I don't have a perfect answer to that question, but the best answer is most certainly not an attitude of "fuck em", if they don't want to pay me a wage I like then they can get lost. As I said before, it's a simple costs/profit equation on whether or not a business is capable of hiring people, making it difficult for them to adjust to make use of that equation does not help you in the long run.
As another commenter explained: "Increasing the difficulty for an employer to terminate an employee's contract means that employers by and large will not want to take the risk of employing young candidates with little experience. The knock-on effect of this is an increase in youth unemployment."

It is not the case that if you make it increasingly difficult for companies to fire workers that all the "bad" companies that don't want to pay you a wage you are happy with will disappear whilst we are only left with the "good". If it's not profitable for them to hire workers they won't do it, it's as simple as that, no amount of regulation will alter that reality.

I have the same goal as most people, I want people to be paid well in jobs they enjoy, retire young and always have the reassurance that there will be work available to people if they want it. The best way to achieve that (I believe) is with an understanding of economics. http://www.youtube.com/playlist?list=PLA4D0A81DC4D9D2E7

In the absence of science and economics politics is a lot like a shouting match with no standards of evidence or methodology to get to the right conclusion.

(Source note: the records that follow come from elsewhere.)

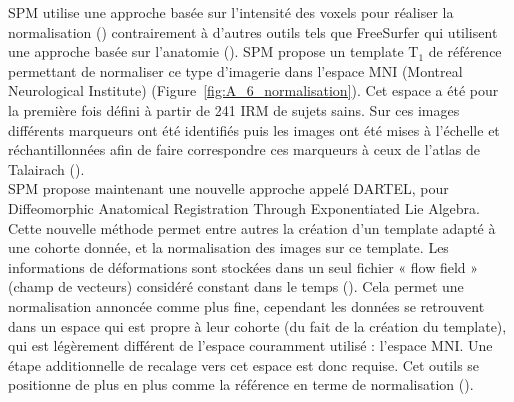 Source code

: SPM utilise une approche basée sur l’intensité des voxels pour réaliser la normalisation (\cite{Ashburner2003})
contrairement à d’autres outils tels que FreeSurfer qui utilisent une approche basée sur l’anatomie
(\cite{Buckner2004}). SPM propose un template T$_1$ de référence permettant de normaliser ce type d’imagerie dans
l’espace MNI (Montreal Neurological Institute) (Figure~\ref{fig:A_6_normalisation}). Cet espace a été pour la première fois
défini à partir de 241 IRM de sujets sains. Sur ces images différents marqueurs ont été identifiés puis
les images ont été mises à l’échelle et réchantillonnées afin de faire correspondre ces marqueurs à
ceux de l’atlas de Talairach (\cite{Collins1995}).\\
SPM propose maintenant une nouvelle approche appelé DARTEL, pour Diffeomorphic
Anatomical Registration Through Exponentiated Lie Algebra. Cette nouvelle méthode permet entre
autres la création d’un template adapté à une cohorte donnée, et la normalisation des images sur ce
template. Les informations de déformations sont stockées dans un seul fichier « flow field » (champ de vecteurs) considéré constant dans le temps (\cite{Ashburner2007}). Cela permet une normalisation annoncée comme
plus fine, cependant les données se retrouvent dans un espace qui est propre à leur cohorte (du fait
de la création du template), qui est légèrement différent de l’espace couramment utilisé : l’espace
MNI. Une étape additionnelle de recalage vers cet espace est donc requise. Cet outils se positionne de
plus en plus comme la référence en terme de normalisation (\cite{Klein2009}).

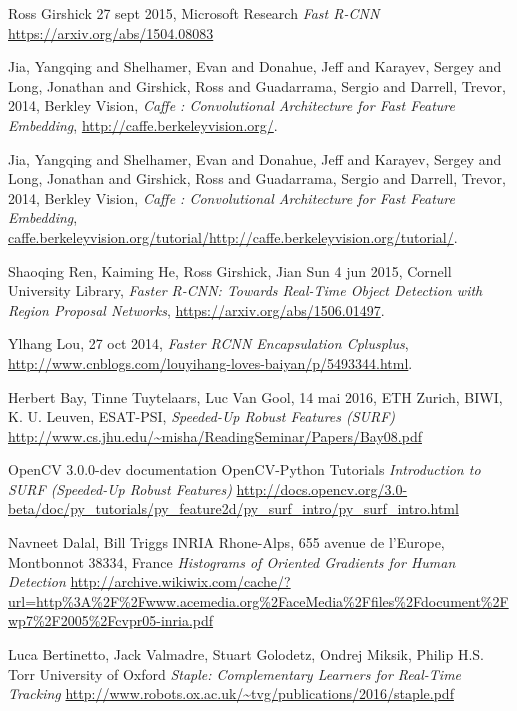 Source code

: \begin{thebibliography}{9}
  Ross Girshick
  27 sept 2015, 
  Microsoft Research
  \emph{Fast R-CNN}
  \url{https://arxiv.org/abs/1504.08083}
  
  Jia, Yangqing and Shelhamer, Evan and Donahue, Jeff and Karayev, Sergey and Long, Jonathan and Girshick, Ross and Guadarrama, Sergio and Darrell, Trevor,
  2014,
  Berkley Vision,
  \emph{Caffe : Convolutional Architecture for Fast Feature Embedding},
  \url{http://caffe.berkeleyvision.org/}.

  Jia, Yangqing and Shelhamer, Evan and Donahue, Jeff and Karayev, Sergey and Long, Jonathan and Girshick, Ross and Guadarrama, Sergio and Darrell, Trevor,
  2014,
  Berkley Vision,
  \emph{Caffe : Convolutional Architecture for Fast Feature Embedding},
  \url{caffe.berkeleyvision.org/tutorial/http://caffe.berkeleyvision.org/tutorial/}.

  Shaoqing Ren, Kaiming He, Ross Girshick, Jian Sun
  4 jun 2015,
  Cornell University Library,
  \emph{Faster R-CNN: Towards Real-Time Object Detection with Region Proposal Networks},
  \url{https://arxiv.org/abs/1506.01497}.
  

  Ylhang Lou,
  27 oct 2014,
  \emph{Faster RCNN Encapsulation Cplusplus},
  \url{http://www.cnblogs.com/louyihang-loves-baiyan/p/5493344.html}.  
  
  Herbert Bay, Tinne Tuytelaars, Luc Van Gool, 
  14 mai 2016,
  ETH Zurich, BIWI,
  K. U. Leuven, ESAT-PSI,
  \emph{Speeded-Up Robust Features (SURF)}
  \url{http://www.cs.jhu.edu/~misha/ReadingSeminar/Papers/Bay08.pdf}
  
  OpenCV 3.0.0-dev documentation
  OpenCV-Python Tutorials
  \emph{Introduction to SURF (Speeded-Up Robust Features)}
  \url{http://docs.opencv.org/3.0-beta/doc/py_tutorials/py_feature2d/py_surf_intro/py_surf_intro.html}
  
	Navneet Dalal, Bill Triggs
	INRIA Rhone-Alps, 655 avenue de l’Europe, Montbonnot 38334, France
	\emph{Histograms of Oriented Gradients for Human Detection}
	\url{http://archive.wikiwix.com/cache/?url=http%3A%2F%2Fwww.acemedia.org%2FaceMedia%2Ffiles%2Fdocument%2Fwp7%2F2005%2Fcvpr05-inria.pdf}
	
	Luca Bertinetto, Jack Valmadre, Stuart Golodetz, Ondrej Miksik, Philip H.S. Torr
	University of Oxford
	\emph{Staple: Complementary Learners for Real-Time Tracking}
	\url{http://www.robots.ox.ac.uk/~tvg/publications/2016/staple.pdf}


\end{thebibliography}
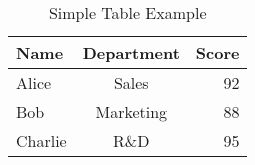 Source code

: \begin{table}[H]
    \centering
    \caption{Simple Table Example}
    \begin{tabular}{l c r}
    \toprule
    Name & Department & Score \\
    \midrule
    Alice & Sales & 92 \\
    Bob & Marketing & 88 \\
    Charlie & R\&D & 95 \\
    \bottomrule
    \end{tabular}
    \end{table}
     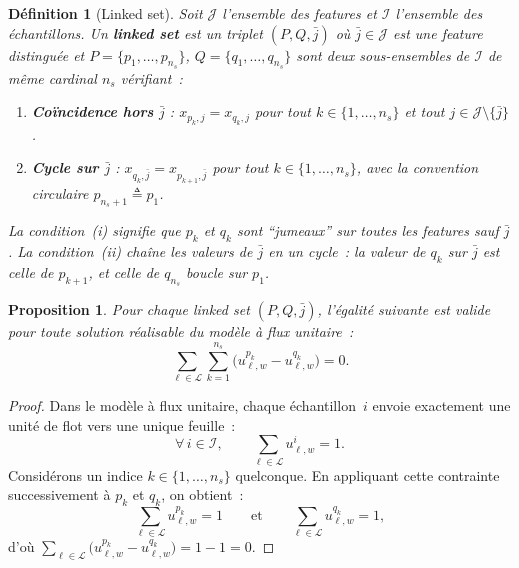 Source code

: \documentclass[a4paper,10pt,titlepage,leqno]{article}
\newtheorem{proposition}{Proposition}
\newtheorem{definition}{Définition}
\begin{document}
\begin{theorybox}

\begin{definition}[Linked set]
Soit $\mathcal{J}$ l'ensemble des features et $\mathcal{I}$ l'ensemble des échantillons. Un \textbf{linked set} est un triplet $(P, Q, \bar{j})$ où $\bar{j} \in \mathcal{J}$ est une feature distinguée et $P = \{p_1, \ldots, p_{n_s}\}$, $Q = \{q_1, \ldots, q_{n_s}\}$ sont deux sous-ensembles de $\mathcal{I}$ de même cardinal $n_s$ vérifiant~:
\begin{enumerate}[label=(\roman*)]
  \item \textbf{Coïncidence hors $\bar{j}$} : $x_{p_k, j} = x_{q_k, j}$ pour tout $k \in \{1, \ldots, n_s\}$ et tout $j \in \mathcal{J} \setminus \{\bar{j}\}$.
  \item \textbf{Cycle sur $\bar{j}$} : $x_{q_k, \bar{j}} = x_{p_{k+1}, \bar{j}}$ pour tout $k \in \{1, \ldots, n_s\}$, avec la convention circulaire $p_{n_s+1} \triangleq p_1$.
\end{enumerate}
La condition~(i) signifie que $p_k$ et $q_k$ sont ``jumeaux'' sur toutes les features sauf $\bar{j}$. La condition~(ii) chaîne les valeurs de $\bar{j}$ en un cycle~: la valeur de $q_k$ sur $\bar{j}$ est celle de $p_{k+1}$, et celle de $q_{n_s}$ boucle sur $p_1$.
\end{definition}

\begin{proposition}
Pour chaque linked set $(P, Q, \bar{j})$, l'égalité suivante est valide pour toute solution réalisable du modèle à flux unitaire~:
\begin{equation}
  \sum_{\ell \in \mathcal{L}} \sum_{k=1}^{n_s} \bigl( u_{\ell,w}^{p_k} - u_{\ell,w}^{q_k} \bigr) = 0.
  \label{eq:linked}
\end{equation}
\end{proposition}

\begin{proof}
Dans le modèle à flux unitaire, chaque échantillon~$i$ envoie exactement une unité de flot vers une unique feuille~:
\[
  \forall\, i \in \mathcal{I}, \qquad \sum_{\ell \in \mathcal{L}} u_{\ell,w}^{i} = 1.
\]
Considérons un indice $k \in \{1, \ldots, n_s\}$ quelconque. En appliquant cette contrainte successivement à $p_k$ et $q_k$, on obtient~:
\[
  \sum_{\ell \in \mathcal{L}} u_{\ell,w}^{p_k} = 1 \qquad \text{et} \qquad \sum_{\ell \in \mathcal{L}} u_{\ell,w}^{q_k} = 1,
\]
d'où $\sum_{\ell \in \mathcal{L}} \bigl( u_{\ell,w}^{p_k} - u_{\ell,w}^{q_k} \bigr) = 1 - 1 = 0$.


\end{proof}
\end{theorybox}
\end{document}
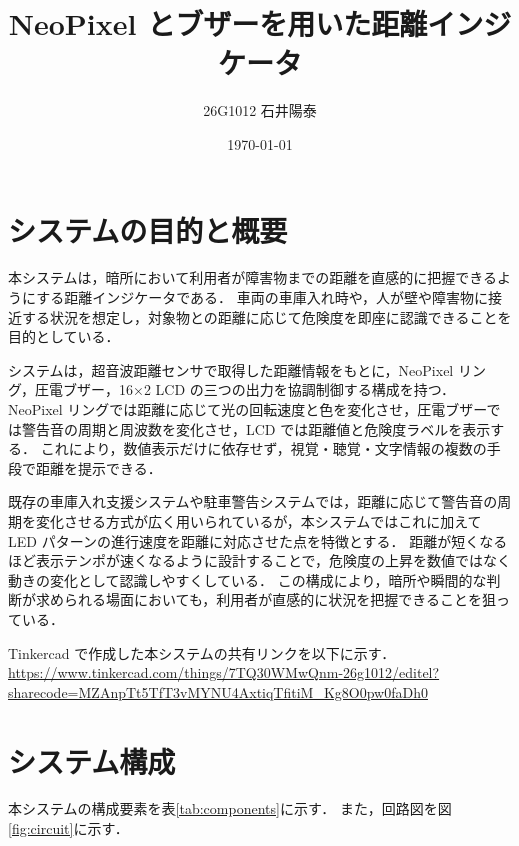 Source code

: \documentclass[a4paper,fontsize=11pt,line_length=40zw,number_of_lines=35,baselineskip=1.7zw]{jlreq}
\begin{document}
\title{NeoPixel とブザーを用いた距離インジケータ}
\author{26G1012 石井陽泰}
\date{\today}
\maketitle

\section{システムの目的と概要}

本システムは，暗所において利用者が障害物までの距離を直感的に把握できるようにする距離インジケータである．
車両の車庫入れ時や，人が壁や障害物に接近する状況を想定し，対象物との距離に応じて危険度を即座に認識できることを目的としている．

システムは，超音波距離センサで取得した距離情報をもとに，NeoPixel リング，圧電ブザー，16×2 LCD の三つの出力を協調制御する構成を持つ．
NeoPixel リングでは距離に応じて光の回転速度と色を変化させ，圧電ブザーでは警告音の周期と周波数を変化させ，LCD では距離値と危険度ラベルを表示する．
これにより，数値表示だけに依存せず，視覚・聴覚・文字情報の複数の手段で距離を提示できる．

既存の車庫入れ支援システムや駐車警告システムでは，距離に応じて警告音の周期を変化させる方式が広く用いられているが，本システムではこれに加えて LED パターンの進行速度を距離に対応させた点を特徴とする\cite{gripon2026MicrocontrollerBasedCarParking}．
距離が短くなるほど表示テンポが速くなるように設計することで，危険度の上昇を数値ではなく動きの変化として認識しやすくしている．
この構成により，暗所や瞬間的な判断が求められる場面においても，利用者が直感的に状況を把握できることを狙っている\cite{arduinodocumentationteam2025Tone,arduinodocumentationteam2025PulseIn,iteadstudio2010UltrasonicRangingModule}．

Tinkercad で作成した本システムの共有リンクを以下に示す．\\
\url{https://www.tinkercad.com/things/7TQ30WMwQnm-26g1012/editel?sharecode=MZAnpTt5TfT3vMYNU4AxtiqTfitiM_Kg8O0pw0faDh0}

\section{システム構成}

本システムの構成要素を表\ref{tab:components}に示す．
また，回路図を図\ref{fig:circuit}に示す．
\end{document}
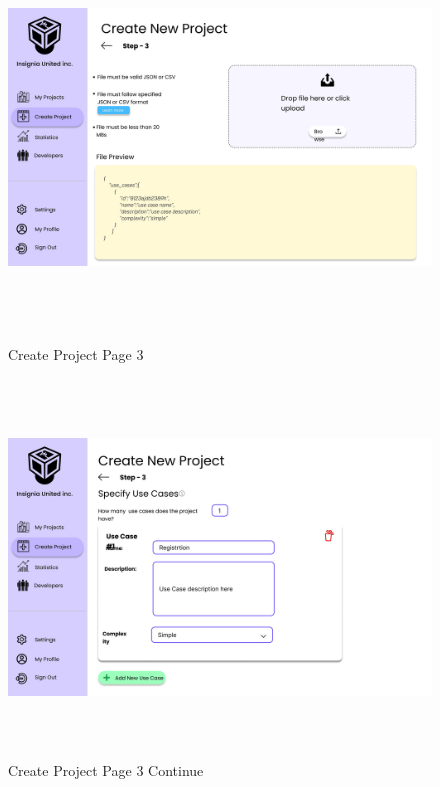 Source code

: \begin{figure}[H]
\includegraphics[height=10cm, width=1\textwidth]{./images/prototype/0014}
\centering 
\caption{Create Project Page 3}
\label{fig:prototype1}


\includegraphics[height=10cm, width=1\textwidth]{./images/prototype/0017}
\centering 
\caption{Create Project Page 3 Continue}
\label{fig:prototype1}
\end{figure}

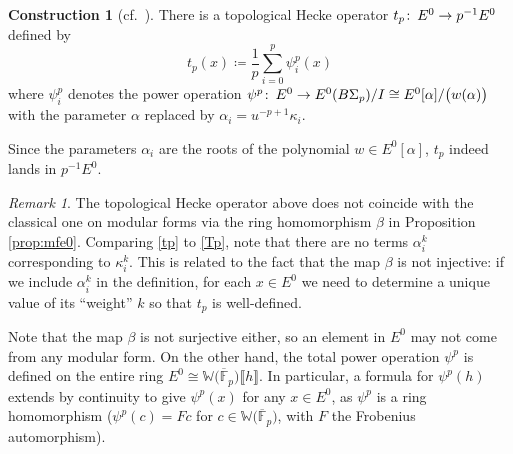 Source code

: \documentclass{gtpart}
\theoremstyle{definition}
\newtheorem{cstr}[thm]{Construction}
\theoremstyle{remark}
\newtheorem{rmk}[thm]{Remark}
\def\co{\colon\thinspace}
\newcommand{\mb}[1]{\mathbb{#1}}
\newcommand{\cF}{\overline {\mb F}}
\newcommand{\BW}{{\mb W}}
\newcommand{\A}{\alpha}
\newcommand{\B}{\beta}
\newcommand{\K}{\kappa}
\newcommand{\ce}{\coloneqq}
\newcommand{\lb}{\llbracket}
\newcommand{\rb}{\rrbracket}
\renewcommand{\=}{\approx}
\renewcommand{\-}{\sim}
\numberwithin{equation}{section}
\numberwithin{thm}{section}
\begin{document}
\begin{cstr}[{cf.~\cite[1.12]{log}}]
 \label{cstr:tp}
 There is a topological Hecke operator $t_p \co E^0 \to p^{-1} E^0$ defined by 
 \begin{equation}
  \label{tp}
  t_p(x) \ce \frac{1}{p} \sum_{i=0}^p \psi^p_i(x) 
 \end{equation}
 where $\psi^p_i$ denotes the power operation $\psi^p \co E^0 \to E^0(B\Sigma_p) / I \cong E^0[\A] / \big( w(\A) \big)$ with the parameter $\A$ replaced by $\A_i = u^{-p + 1} \K_i$.  
\end{cstr}
Since the parameters $\A_i$ are the roots of the polynomial $w \in E^0[\A]$, 
$t_p$ indeed lands in $p^{-1} E^0$.  
\begin{rmk}
 \label{rmk:tc}
 The topological Hecke operator above does not coincide with the classical one on modular forms via the ring homomorphism $\B$ in Proposition \ref{prop:mfe0}.  
 Comparing \eqref{tp} to \eqref{Tp}, note that there are no terms $\A_i^k$ corresponding to $\K_i^k$.  
 This is related to the fact that the map $\B$ is not injective: 
 if we include $\A_i^k$ in the definition, for each $x \in E^0$ we need to determine a unique value of its ``weight'' $k$ so that $t_p$ is well-defined.  

 Note that the map $\B$ is not surjective either, so an element in $E^0$ may not come from any modular form.  
 On the other hand, the total power operation $\psi^p$ is defined on the entire ring $E^0 \cong \BW \big( \cF_p \big) \lb h \rb$.  
 In particular, a formula for $\psi^p(h)$ extends by continuity to give $\psi^p(x)$ for any $x \in E^0$, as $\psi^p$ is a ring homomorphism 
 ($\psi^p(c) = F c$ for $c \in \BW \big( \cF_p \big)$, with $F$ the Frobenius automorphism).  
\end{rmk}
\end{document}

>And we should do more to tax products made abroad and services offered from abroad.
Consider what effect this would have from a business point of view, you're producing things and importing them to the uk, then taxes on imports of whatever product you are producing increases. How do you respond? You respond by either increasing the prices of your products so you can compensate for the losses of the tax or you find another country to sell your products in and you stop selling them in the UK, if you do that the UK government gets less revenue through taxes http://en.wikipedia.org/wiki/Laffer_curve . Now consider the effects that has on consumers in the UK who may be struggling to find a job or finding it hard to keep paying their electricity bills etc, the prices of the product they were previously buying increase, how does that help them? Or even worse, the product they were previously buying ceases to be on sale because the company selling it decided it wasn't profitable to sell here anymore, how would that help people?